There all real close. I'm big on detail and sound and durability is important to me. bachmann and proto2000(lifelike) are way more durability then Athearn/MTH/Intermountain but detail takes more important place for me. In durability i mean stuff that breaks off just from normal handling. The sand lines and Rails on athearn drive me nuts.

Note i have all modern Diesel locomotives and if steam engines are your thing i don't have many and the list would be different. 

All the major manufactures top line stuff is pretty darn good and it comes down to personal likes and tastes. 
Customer service is something I've not had to deal with so i can't comment on it. I also tend to not return things unless there really bad.


----------



## spicercars

I am a Kato guy. I have had a little bit of everything and I like the Kato the best.


----------



## Hondarado

spicercars said:


> I am a Kato guy.

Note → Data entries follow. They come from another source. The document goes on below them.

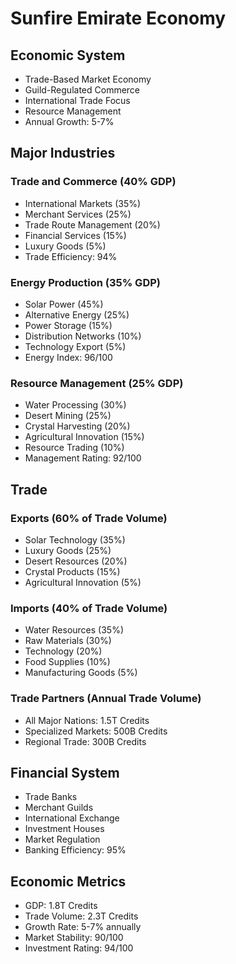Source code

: # Sunfire Emirate Economy

## Economic System
- Trade-Based Market Economy
- Guild-Regulated Commerce
- International Trade Focus
- Resource Management
- Annual Growth: 5-7%

## Major Industries
### Trade and Commerce (40% GDP)
- International Markets (35%)
- Merchant Services (25%)
- Trade Route Management (20%)
- Financial Services (15%)
- Luxury Goods (5%)
- Trade Efficiency: 94%

### Energy Production (35% GDP)
- Solar Power (45%)
- Alternative Energy (25%)
- Power Storage (15%)
- Distribution Networks (10%)
- Technology Export (5%)
- Energy Index: 96/100

### Resource Management (25% GDP)
- Water Processing (30%)
- Desert Mining (25%)
- Crystal Harvesting (20%)
- Agricultural Innovation (15%)
- Resource Trading (10%)
- Management Rating: 92/100

## Trade
### Exports (60% of Trade Volume)
- Solar Technology (35%)
- Luxury Goods (25%)
- Desert Resources (20%)
- Crystal Products (15%)
- Agricultural Innovation (5%)

### Imports (40% of Trade Volume)
- Water Resources (35%)
- Raw Materials (30%)
- Technology (20%)
- Food Supplies (10%)
- Manufacturing Goods (5%)

### Trade Partners (Annual Trade Volume)
- All Major Nations: 1.5T Credits
- Specialized Markets: 500B Credits
- Regional Trade: 300B Credits

## Financial System
- Trade Banks
- Merchant Guilds
- International Exchange
- Investment Houses
- Market Regulation
- Banking Efficiency: 95%

## Economic Metrics
- GDP: 1.8T Credits
- Trade Volume: 2.3T Credits
- Growth Rate: 5-7% annually
- Market Stability: 90/100
- Investment Rating: 94/100
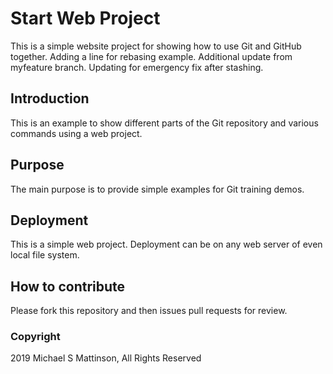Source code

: # Start Web Project

This is a simple website project for showing how to use Git and GitHub together.  Adding a line for rebasing example.  Additional update from myfeature branch.
Updating for emergency fix after stashing.

## Introduction

This is an example to show different parts of the Git repository and various commands using a web project.

## Purpose

The main purpose is to provide simple examples for Git training demos.

## Deployment

This is a simple web project.  Deployment can be on any web server of even local file system.

## How to contribute

Please fork this repository and then issues pull requests for review.

### Copyright
2019 Michael S Mattinson, All Rights Reserved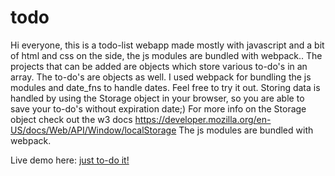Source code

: # todo

Hi everyone, 
this is a todo-list webapp made mostly with javascript and a bit of html and css on the side, the js modules are bundled with webpack.. 
The projects that can be added are objects which store various to-do's in an array. 
The to-do's are objects as well. I used webpack for bundling the js modules and date_fns to handle dates. 
Feel free to try it out. Storing data is handled by using the Storage object in your browser, so you are able to save your to-do's without expiration date;) 
For more info on the Storage object check out the w3 docs https://developer.mozilla.org/en-US/docs/Web/API/Window/localStorage
The js modules are bundled with webpack.

Live demo here: [just to-do it!](https://boriskarl.github.io/todo/dist/ "live demo")

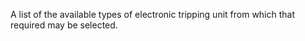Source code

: A list of the available types of electronic tripping unit  from which that required may be selected.
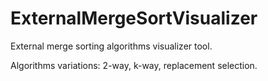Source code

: # ExternalMergeSortVisualizer

External merge sorting algorithms visualizer tool.

Algorithms variations: 2-way, k-way, replacement selection.
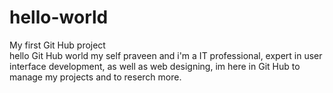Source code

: # hello-world
My first Git Hub project   
hello Git Hub world my self praveen and i'm a IT professional, expert in user interface development, as well as web designing, im here in Git Hub to manage my projects and to reserch more.

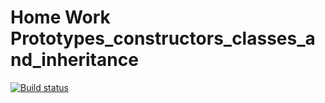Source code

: # Home Work Prototypes_constructors_classes_and_inheritance

[![Build status](https://ci.appveyor.com/api/projects/status/nkfeir0dxcm3d47x?svg=true)](https://ci.appveyor.com/project/IlyaDyakonov/prototypes-constructors-classes-and-inheritance)
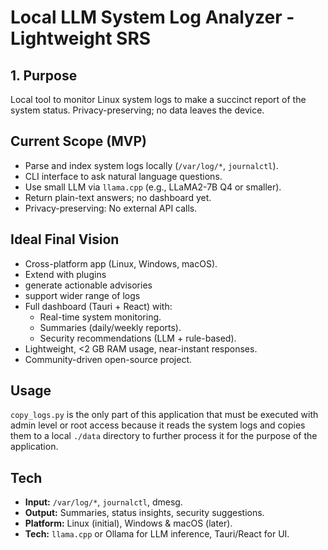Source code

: # Local LLM System Log Analyzer - Lightweight SRS

## 1. Purpose
Local tool to monitor Linux system logs to make a succinct report of the system status.
Privacy-preserving; no data leaves the device.

## Current Scope (MVP)
- Parse and index system logs locally (`/var/log/*`, `journalctl`).
- CLI interface to ask natural language questions.
- Use small LLM via `llama.cpp` (e.g., LLaMA2-7B Q4 or smaller).
- Return plain-text answers; no dashboard yet.
- Privacy-preserving: No external API calls.

## Ideal Final Vision
- Cross-platform app (Linux, Windows, macOS).
- Extend with plugins
 - generate actionable advisories
 - support wider range of logs
- Full dashboard (Tauri + React) with:
  - Real-time system monitoring.
  - Summaries (daily/weekly reports).
  - Security recommendations (LLM + rule-based).
- Lightweight, <2 GB RAM usage, near-instant responses.
- Community-driven open-source project.

## Usage
`copy_logs.py` is the only part of this application that must be executed with admin level or root access because it reads the system logs and copies them to a local `./data` directory to further process it for the purpose of the application.

## Tech
- **Input:** `/var/log/*`, `journalctl`, dmesg.  
- **Output:** Summaries, status insights, security suggestions.  
- **Platform:** Linux (initial), Windows & macOS (later).  
- **Tech:** `llama.cpp` or Ollama for LLM inference, Tauri/React for UI.

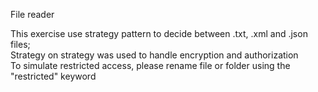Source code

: File reader<br/>

This exercise use strategy pattern to decide between .txt, .xml and .json files;<br />
Strategy on strategy was used to handle encryption and authorization <br />
To simulate restricted access, please rename file or folder using the "restricted" keyword

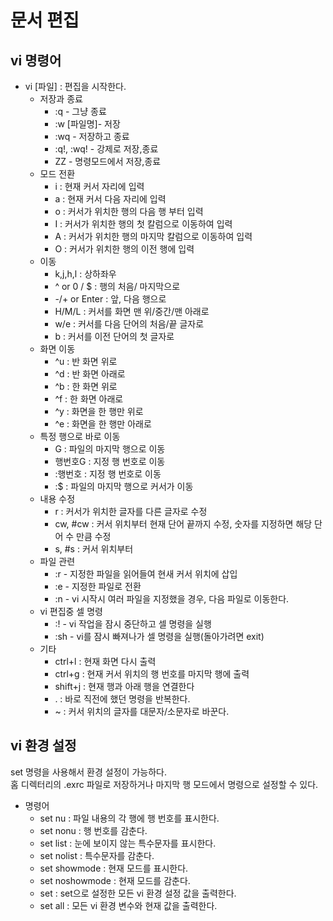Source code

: # 문서 편집  

## vi 명령어
- vi [파일] : 편집을 시작한다.
    - 저장과 종료
        - :q - 그냥 종료
        - :w [파일명]- 저장
        - :wq - 저장하고 종료
        - :q!, :wq! - 강제로 저장,종료
        - ZZ - 명령모드에서 저장,종료
    - 모드 전환
        - i : 현재 커서 자리에 입력
        - a : 현재 커서 다음 자리에 입력
        - o : 커서가 위치한 행의 다음 행 부터 입력
        - I : 커서가 위치한 행의 첫 칼럼으로 이동하여 입력
        - A : 커서가 위치한 행의 마지막 칼럼으로 이동하여 입력
        - O : 커서가 위치한 행의 이전 행에 입력
    - 이동
        - k,j,h,l : 상하좌우
        - ^ or 0 / $ : 행의 처음/ 마지막으로
        - -/+ or Enter : 앞, 다음 행으로
        - H/M/L : 커서를 화면 맨 위/중간/맨 아래로
        - w/e : 커서를 다음 단어의 처음/끝 글자로
        - b : 커서를 이전 단어의 첫 글자로
    - 화면 이동
        - ^u : 반 화면 위로
        - ^d : 반 화면 아래로
        - ^b : 한 화면 위로
        - ^f : 한 화면 아래로
        - ^y : 화면을 한 행만 위로
        - ^e : 화면을 한 행만 아래로
    - 특정 행으로 바로 이동
        - G : 파일의 마지막 행으로 이동
        - 행번호G : 지정 행 번호로 이동
        - :행번호 : 지정 행 번호로 이동
        - :$ : 파일의 마지막 행으로 커서가 이동
    - 내용 수정
        - r : 커서가 위치한 글자를 다른 글자로 수정
        - cw, #cw : 커서 위치부터 현재 단어 끝까지 수정, 숫자를 지정하면 해당 단어 수 만큼 수정
        - s, #s : 커서 위치부터
    - 파일 관련
        - :r - 지정한 파일을 읽어들여 현새 커서 위치에 삽입
        - :e - 지정한 파일로 전환
        - :n - vi 시작시 여러 파일을 지정했을 경우, 다음 파일로 이동한다.
    - vi 편집중 셀 명령
        - :! - vi 작업을 잠시 중단하고 셀 명령을 실행
        - :sh - vi를 잠시 빠져나가 셀 명령을 실행(돌아가려면 exit)
    - 기타
        - ctrl+l : 현재 화면 다시 출력
        - ctrl+g : 현재 커서 위치의 행 번호를 마지막 행에 출력
        - shift+j : 현재 행과 아래 행을 연결한다
        - . : 바로 직전에 했던 명령을 반복한다.
        - ~ : 커서 위치의 글자를 대문자/소문자로 바꾼다.

## vi 환경 설정  
set 명령을 사용해서 환경 설정이 가능하다.  
홈 디렉터리의 .exrc 파일로 저장하거나 마지막 행 모드에서 명령으로 설정할 수 있다.  
- 명령어  
    - set nu : 파일 내용의 각 행에 행 번호를 표시한다.
    - set nonu : 행 번호를 감춘다.
    - set list : 눈에 보이지 않는 특수문자를 표시한다.
    - set nolist : 특수문자를 감춘다.
    - set showmode : 현재 모드를 표시한다.
    - set noshowmode : 현재 모드를 감춘다.
    - set : set으로 설정한 모든 vi 환경 설정 값을 출력한다.
    - set all : 모든 vi 환경 변수와 현재 값을 출력한다.
    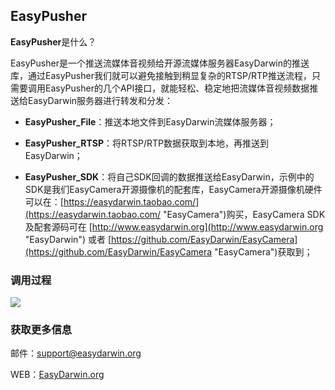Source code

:## EasyPusher ##

**EasyPusher**是什么？

EasyPusher是一个推送流媒体音视频给开源流媒体服务器EasyDarwin的推送库，通过EasyPusher我们就可以避免接触到稍显复杂的RTSP/RTP推送流程，只需要调用EasyPusher的几个API接口，就能轻松、稳定地把流媒体音视频数据推送给EasyDarwin服务器进行转发和分发：

- **EasyPusher_File**：推送本地文件到EasyDarwin流媒体服务器；

- **EasyPusher_RTSP**：将RTSP/RTP数据获取到本地，再推送到EasyDarwin；

- **EasyPusher_SDK**：将自己SDK回调的数据推送给EasyDarwin，示例中的SDK是我们EasyCamera开源摄像机的配套库，EasyCamera开源摄像机硬件可以在：[https://easydarwin.taobao.com/](https://easydarwin.taobao.com/ "EasyCamera")购买，EasyCamera SDK及配套源码可在 [http://www.easydarwin.org](http://www.easydarwin.org "EasyDarwin") 或者 [https://github.com/EasyDarwin/EasyCamera](https://github.com/EasyDarwin/EasyCamera "EasyCamera")获取到；


### 调用过程
![](http://www.easydarwin.org/skin/easydarwin/images/easypusher20150802.png)

### 获取更多信息 ###

邮件：[support@easydarwin.org](mailto:support@easydarwin.org) 

WEB：[EasyDarwin.org](http://www.easydarwin.org)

I have had a little bit of everything and I like the Kato the best.


I have to Second that...I love Kato ...the older motors..in the old Atlas had great low speed control and power...I have alot of Athearn there good for the Dollar and have great details...I think Athearn are the "Chevy" of Engines...Kato makes a great Motor....:thumbsup:


----------



## NUTNDUN

ExclusiveHO said:


> I get you, we'll here is my layout and what inclines I'm working with
> http://www.modeltrainforum.com/showthread.php?t=15677


You are a lot further along then I am. I am still on bare plywood and will be for a while.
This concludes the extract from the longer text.